The Filipino family tends to rely on direct home care rather than external health care facilities, which was observed among the subjects. This may have both negative and positive impacts on health and recovery. In cases of low income generating families, elderly patients are left unattended at home compromising the recovery from their illness. Some family members restrict elderly patients from doing household chores or even from walking because of fear of acquiring another injury, which contribute to poor functional outcome .
The Filipino people have always valued their religious virtues especially in matters of their health and well-being13. It gave them hope and strengthened their belief that they will be healed. But it could also bring hazards to their health especially if people ignored the practical measures for maintaining and treating their welfare. The “Bahala na ang Diyos” mindset is one of the beliefs that can cause harm in one’s health;by totally relying on spiritual beliefs they forget that there are medical procedures that can help them. The spirituality of the Filipino people is not being undermined here, rather promoting the notion that medicine, and its appropriate medical doctors, can go hand-in-hand with a person’s spiritual beliefs.
As age advances, there are numerous physiological declines that may contribute to poor functional outcome of patients who have undergone surgery. Factors such as retarded wound healing and altered muscle contraction due to synaptic remodeling were among them. Hence, this may explain the inverse relationship of age to functional outcome. This observation is also evident when the type of fracture and treatment were correlated to functional outcome. The patients with peritrochanteric fractures and patients who have undergone DHS fixation were older in this study (Mean Age: peritrochanteric 76.5yrs vs femoral neck 73.4yrs and DHS 75.2yrs vs PHR 74.1yrs). Moreover, there were five dropouts due to demise during the study period and were noted to be of extreme age.
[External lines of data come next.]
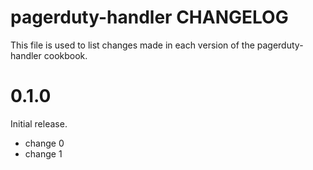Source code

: # pagerduty-handler CHANGELOG

This file is used to list changes made in each version of the pagerduty-handler cookbook.

# 0.1.0

Initial release.

- change 0
- change 1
The type of surgery has also been associated with different functional outcome as the metaanalysis done by Burgers et. al. which showed that patient who had partial hip arthroplasty (PHA) compared to total hip arthroplasty (THA) had less favorable functional outcome as weighted mean of the Harris hip score was 81 points after THA versus 77 after PHA. The subdomain pain of the HHS, the rate of patients reporting mild to no pain, quality of life measured with the EQ-5D and the score of WOMAC all favoured THA14. These may explain the reason for poor HHS score of 54% of the hemiarthroplasty group.
Conclusion
This study did not show strong correlation between psychosocial factors and functional outcome one year after unilateral hip surgery. Although statistics have shown little effect of psychosocial factors on functional outcome, it may still be prudent to consider every aspect that may contribute to the whole well-being of our patients which includes their psychosocial background. Through this method, the health care provider can find a way for the improvement of his patient’s status. Therefore, assessment of patients with fracture should objectively see not only the physical or radiologic finding but also other factors that may contribute to their recovery. Thus, this study encourages every health care provider to consider the psychosocial background of his patients to maximize treatment strategies for better patient’s satisfaction. The result of this study can also be used as a reference to other researches as basis of effect of psychosocial factors on overall recovery of the patients.
The discussion and arguments on the possible effect of psychosocial factors on overall recovery and outcome, as suggested in this study, could be prudently kept in mind in the evaluation of other similar researches.